__RECORDS FOR THE TASK__
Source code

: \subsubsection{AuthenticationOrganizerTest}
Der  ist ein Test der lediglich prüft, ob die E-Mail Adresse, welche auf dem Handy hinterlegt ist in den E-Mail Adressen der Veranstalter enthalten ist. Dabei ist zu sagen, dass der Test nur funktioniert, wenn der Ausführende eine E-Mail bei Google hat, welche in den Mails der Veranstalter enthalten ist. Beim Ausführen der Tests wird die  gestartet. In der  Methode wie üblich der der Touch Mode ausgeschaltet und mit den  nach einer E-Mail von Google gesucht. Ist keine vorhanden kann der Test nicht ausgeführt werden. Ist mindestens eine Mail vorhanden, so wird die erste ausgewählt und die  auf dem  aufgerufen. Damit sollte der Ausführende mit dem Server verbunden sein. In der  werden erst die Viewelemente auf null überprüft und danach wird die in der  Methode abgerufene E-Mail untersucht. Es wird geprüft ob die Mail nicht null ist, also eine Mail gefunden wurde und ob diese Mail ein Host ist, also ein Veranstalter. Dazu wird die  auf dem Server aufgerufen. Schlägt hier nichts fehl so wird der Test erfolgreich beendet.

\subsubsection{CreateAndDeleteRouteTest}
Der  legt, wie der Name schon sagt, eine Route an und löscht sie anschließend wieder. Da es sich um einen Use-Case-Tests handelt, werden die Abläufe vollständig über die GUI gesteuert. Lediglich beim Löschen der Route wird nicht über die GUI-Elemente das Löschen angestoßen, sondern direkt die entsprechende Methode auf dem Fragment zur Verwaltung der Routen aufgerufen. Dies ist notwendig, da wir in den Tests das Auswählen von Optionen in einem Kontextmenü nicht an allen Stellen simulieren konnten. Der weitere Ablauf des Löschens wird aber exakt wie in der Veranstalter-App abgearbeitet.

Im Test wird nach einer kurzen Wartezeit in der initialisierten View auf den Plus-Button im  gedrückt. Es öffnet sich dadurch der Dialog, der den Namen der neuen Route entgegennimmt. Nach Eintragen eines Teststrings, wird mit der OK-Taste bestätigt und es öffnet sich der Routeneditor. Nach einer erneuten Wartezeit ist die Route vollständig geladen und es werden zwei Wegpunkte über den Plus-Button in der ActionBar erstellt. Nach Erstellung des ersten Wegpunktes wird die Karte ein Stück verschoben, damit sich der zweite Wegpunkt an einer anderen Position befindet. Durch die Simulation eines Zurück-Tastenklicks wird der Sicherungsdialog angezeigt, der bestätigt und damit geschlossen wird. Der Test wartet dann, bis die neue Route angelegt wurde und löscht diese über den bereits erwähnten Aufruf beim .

__REQUIRED WORK__
Retype all of the records above, word for word.

__EXERCISE ANSWER__
Source code

: \subsubsection{AuthenticationOrganizerTest}
Der  ist ein Test der lediglich prüft, ob die E-Mail Adresse, welche auf dem Handy hinterlegt ist in den E-Mail Adressen der Veranstalter enthalten ist. Dabei ist zu sagen, dass der Test nur funktioniert, wenn der Ausführende eine E-Mail bei Google hat, welche in den Mails der Veranstalter enthalten ist. Beim Ausführen der Tests wird die  gestartet. In der  Methode wie üblich der der Touch Mode ausgeschaltet und mit den  nach einer E-Mail von Google gesucht. Ist keine vorhanden kann der Test nicht ausgeführt werden. Ist mindestens eine Mail vorhanden, so wird die erste ausgewählt und die  auf dem  aufgerufen. Damit sollte der Ausführende mit dem Server verbunden sein. In der  werden erst die Viewelemente auf null überprüft und danach wird die in der  Methode abgerufene E-Mail untersucht. Es wird geprüft ob die Mail nicht null ist, also eine Mail gefunden wurde und ob diese Mail ein Host ist, also ein Veranstalter. Dazu wird die  auf dem Server aufgerufen. Schlägt hier nichts fehl so wird der Test erfolgreich beendet.

\subsubsection{CreateAndDeleteRouteTest}
Der  legt, wie der Name schon sagt, eine Route an und löscht sie anschließend wieder. Da es sich um einen Use-Case-Tests handelt, werden die Abläufe vollständig über die GUI gesteuert. Lediglich beim Löschen der Route wird nicht über die GUI-Elemente das Löschen angestoßen, sondern direkt die entsprechende Methode auf dem Fragment zur Verwaltung der Routen aufgerufen. Dies ist notwendig, da wir in den Tests das Auswählen von Optionen in einem Kontextmenü nicht an allen Stellen simulieren konnten. Der weitere Ablauf des Löschens wird aber exakt wie in der Veranstalter-App abgearbeitet.

Im Test wird nach einer kurzen Wartezeit in der initialisierten View auf den Plus-Button im  gedrückt. Es öffnet sich dadurch der Dialog, der den Namen der neuen Route entgegennimmt. Nach Eintragen eines Teststrings, wird mit der OK-Taste bestätigt und es öffnet sich der Routeneditor. Nach einer erneuten Wartezeit ist die Route vollständig geladen und es werden zwei Wegpunkte über den Plus-Button in der ActionBar erstellt. Nach Erstellung des ersten Wegpunktes wird die Karte ein Stück verschoben, damit sich der zweite Wegpunkt an einer anderen Position befindet. Durch die Simulation eines Zurück-Tastenklicks wird der Sicherungsdialog angezeigt, der bestätigt und damit geschlossen wird. Der Test wartet dann, bis die neue Route angelegt wurde und löscht diese über den bereits erwähnten Aufruf beim .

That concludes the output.